• Extracted data:
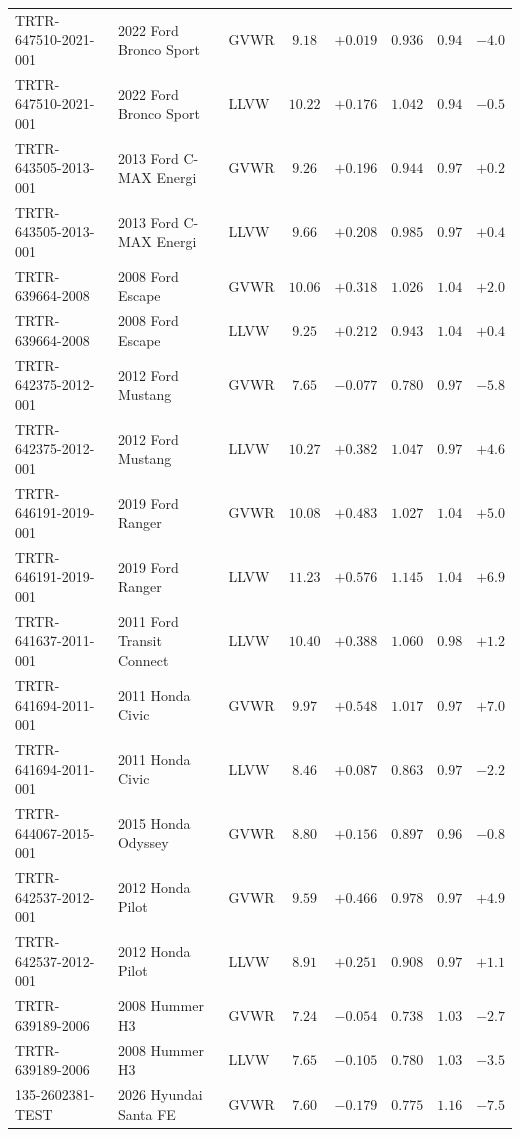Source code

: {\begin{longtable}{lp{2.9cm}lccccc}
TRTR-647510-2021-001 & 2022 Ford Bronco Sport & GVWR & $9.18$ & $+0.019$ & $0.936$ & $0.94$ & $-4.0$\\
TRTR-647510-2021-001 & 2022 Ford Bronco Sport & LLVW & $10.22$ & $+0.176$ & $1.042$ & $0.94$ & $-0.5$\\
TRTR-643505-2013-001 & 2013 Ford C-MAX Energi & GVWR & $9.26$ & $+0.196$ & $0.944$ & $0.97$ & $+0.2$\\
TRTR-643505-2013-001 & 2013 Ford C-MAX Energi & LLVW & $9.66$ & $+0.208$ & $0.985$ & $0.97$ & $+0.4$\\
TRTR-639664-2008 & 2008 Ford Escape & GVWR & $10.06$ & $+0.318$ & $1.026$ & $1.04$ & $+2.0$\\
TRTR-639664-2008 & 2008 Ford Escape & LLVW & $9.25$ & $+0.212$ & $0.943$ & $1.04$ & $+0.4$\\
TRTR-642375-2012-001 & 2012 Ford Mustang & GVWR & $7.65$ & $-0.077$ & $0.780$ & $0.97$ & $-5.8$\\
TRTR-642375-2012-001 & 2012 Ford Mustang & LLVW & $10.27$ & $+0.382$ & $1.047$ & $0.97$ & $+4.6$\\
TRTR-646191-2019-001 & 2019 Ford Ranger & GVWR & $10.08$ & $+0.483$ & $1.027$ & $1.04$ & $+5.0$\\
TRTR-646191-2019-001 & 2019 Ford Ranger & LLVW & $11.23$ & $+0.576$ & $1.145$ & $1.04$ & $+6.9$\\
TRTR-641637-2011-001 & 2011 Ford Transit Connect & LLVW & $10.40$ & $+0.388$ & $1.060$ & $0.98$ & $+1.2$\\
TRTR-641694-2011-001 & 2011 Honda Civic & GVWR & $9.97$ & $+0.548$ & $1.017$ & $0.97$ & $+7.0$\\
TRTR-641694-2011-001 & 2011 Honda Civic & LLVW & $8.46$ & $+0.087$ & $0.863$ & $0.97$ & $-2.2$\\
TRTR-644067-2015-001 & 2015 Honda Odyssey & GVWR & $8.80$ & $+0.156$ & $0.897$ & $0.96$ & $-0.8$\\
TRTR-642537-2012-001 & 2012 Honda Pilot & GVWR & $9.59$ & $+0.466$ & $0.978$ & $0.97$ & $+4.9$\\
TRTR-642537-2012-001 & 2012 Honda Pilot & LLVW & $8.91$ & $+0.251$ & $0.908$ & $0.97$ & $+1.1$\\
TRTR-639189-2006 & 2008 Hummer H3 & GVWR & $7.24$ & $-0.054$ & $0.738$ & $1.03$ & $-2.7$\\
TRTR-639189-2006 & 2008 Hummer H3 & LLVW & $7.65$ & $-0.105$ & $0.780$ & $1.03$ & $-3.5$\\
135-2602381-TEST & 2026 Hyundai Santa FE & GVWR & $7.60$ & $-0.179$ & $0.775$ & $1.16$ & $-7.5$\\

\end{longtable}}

• Task instructions:
Find where the line with "TRTR-642375-2012-001 & 2012 Ford Mustang & GVWR" sits in the material above, then copy exactly from it through the line with "TRTR-639189-2006 & 2008 Hummer H3 & LLVW". Add no other line.

• Response area:
TRTR-642375-2012-001 & 2012 Ford Mustang & GVWR & $7.65$ & $-0.077$ & $0.780$ & $0.97$ & $-5.8$\\
TRTR-642375-2012-001 & 2012 Ford Mustang & LLVW & $10.27$ & $+0.382$ & $1.047$ & $0.97$ & $+4.6$\\
TRTR-646191-2019-001 & 2019 Ford Ranger & GVWR & $10.08$ & $+0.483$ & $1.027$ & $1.04$ & $+5.0$\\
TRTR-646191-2019-001 & 2019 Ford Ranger & LLVW & $11.23$ & $+0.576$ & $1.145$ & $1.04$ & $+6.9$\\
TRTR-641637-2011-001 & 2011 Ford Transit Connect & LLVW & $10.40$ & $+0.388$ & $1.060$ & $0.98$ & $+1.2$\\
TRTR-641694-2011-001 & 2011 Honda Civic & GVWR & $9.97$ & $+0.548$ & $1.017$ & $0.97$ & $+7.0$\\
TRTR-641694-2011-001 & 2011 Honda Civic & LLVW & $8.46$ & $+0.087$ & $0.863$ & $0.97$ & $-2.2$\\
TRTR-644067-2015-001 & 2015 Honda Odyssey & GVWR & $8.80$ & $+0.156$ & $0.897$ & $0.96$ & $-0.8$\\
TRTR-642537-2012-001 & 2012 Honda Pilot & GVWR & $9.59$ & $+0.466$ & $0.978$ & $0.97$ & $+4.9$\\
TRTR-642537-2012-001 & 2012 Honda Pilot & LLVW & $8.91$ & $+0.251$ & $0.908$ & $0.97$ & $+1.1$\\
TRTR-639189-2006 & 2008 Hummer H3 & GVWR & $7.24$ & $-0.054$ & $0.738$ & $1.03$ & $-2.7$\\
TRTR-639189-2006 & 2008 Hummer H3 & LLVW & $7.65$ & $-0.105$ & $0.780$ & $1.03$ & $-3.5$\\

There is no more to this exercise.